What a defender should take away

If you build or buy devices that depend on secure boot, the checklist follows straight from the failure modes above. Verify every stage, with no unsigned component anywhere in the load order, including recovery paths and secondary processors. Disable or permanently lock JTAG, SWD, and UART debug access in production, and treat a chip whose debug lock can itself be glitched off as a chip whose debug lock you do not really have. Burn and enforce anti rollback counters so old signed images cannot come back. Verify the exact bytes you execute, after they are in memory you control, to close TOCTOU windows. Treat fault injection as a real threat for any device an attacker can physically hold, and prefer chips with hardened verification and glitch detection. And guard the signing keys as the crown jewels they are, because a fused root of trust is forever, in both directions.

None of these controls is exotic on its own. The failures happen at the joins, where a reasonable looking design quietly assumed that a check would run when it did not, or ran on bytes that were no longer there. That is the heart of it. Secure boot does not fail because the cryptography is weak. It fails because an attacker found a way to make the verify step not run, or run on the wrong thing, or be skipped by a chip that was pushed past its limits. The cryptography assumes the check happens. The attacker breaks the assumption, not the math, and testing that assumption, asking whether the verify step truly runs every time on the real payload, is where the real security work lives.

Frequently asked questions

What is the hardware root of trust in secure boot?

It is the part of the chain that an attacker physically cannot rewrite. It is the immutable boot ROM, the first code the CPU runs at reset, etched into the silicon, plus a one time programmable store such as eFuses that holds a hash of the device maker’s public key. The boot ROM uses that fused fingerprint to confirm the verification key is genuine before it checks any signature, so trust starts from a value no one can change after manufacturing.

Why store a key hash in eFuses instead of the full key?

An eFuse is a link the factory blows once, flipping a bit permanently, so the storage is one time programmable and cannot be rolled back. Storing a short SHA-256 or SHA-384 hash of the public key costs far fewer fuses than a full 4096 bit key while still pinning the chip to one trusted key. The complete key lives in cheaper rewritable flash, and the boot ROM rejects it if its hash does not match the fingerprint locked in the fuses.
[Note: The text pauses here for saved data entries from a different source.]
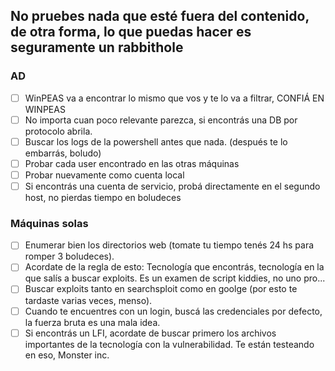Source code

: ## No pruebes nada que esté fuera del contenido, de otra forma, lo que puedas hacer es seguramente un rabbithole
### AD
- [ ] WinPEAS va a encontrar lo mismo que vos y te lo va a filtrar, CONFIÁ EN WINPEAS
- [ ] No importa cuan poco relevante parezca, si encontrás una DB por protocolo abrila.
- [ ]  Buscar los logs de la powershell antes que nada. (después te lo embarrás, boludo)
- [ ]  Probar cada user encontrado en las otras máquinas 
- [ ]  Probar nuevamente como cuenta local
- [ ]  Si encontrás una cuenta de servicio, probá directamente en el segundo host, no pierdas tiempo en boludeces

### Máquinas solas

- [ ] Enumerar bien los directorios web (tomate tu tiempo tenés 24 hs para romper 3 boludeces).
- [ ] Acordate de la regla de esto: Tecnología que encontrás, tecnología en la que salís a buscar exploits. Es un examen de script kiddies, no uno pro...
- [ ] Buscar exploits tanto en searchsploit como en goolge (por esto te tardaste varias veces, menso).
- [ ] Cuando te encuentres con un login, buscá las credenciales por defecto,  la fuerza bruta es una mala idea.
- [ ] Si encontrás un LFI, acordate de buscar primero los archivos importantes de la tecnología con la vulnerabilidad. Te están testeando en eso, Monster inc.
ARM describes these trust anchors in its platform security documentation.

How do attackers bypass secure boot without breaking the cryptography?

They stop the verify step from running or make it lie. Common breaks include a later stage that was never signed, debug ports such as JTAG, SWD, or UART left enabled so the check can be patched out, and fault injection or glitching that nudges the chip into skipping the comparison. There is also TOCTOU, where the code verifies one image and then loads a different one. In each case the signature math is sound and the device is still compromised.

What is an anti rollback counter and why does it matter?

It is a monotonic version number stored in fuses or secure non volatile memory that only ever moves forward. Without it, an attacker can reflash an older firmware version that is still validly signed but has a known flaw, undoing a security patch. The counter lets each new image refuse to run if its version is below the stored value, so old signed builds become unbootable. NIST covers this rollback prevention in SP 800-193.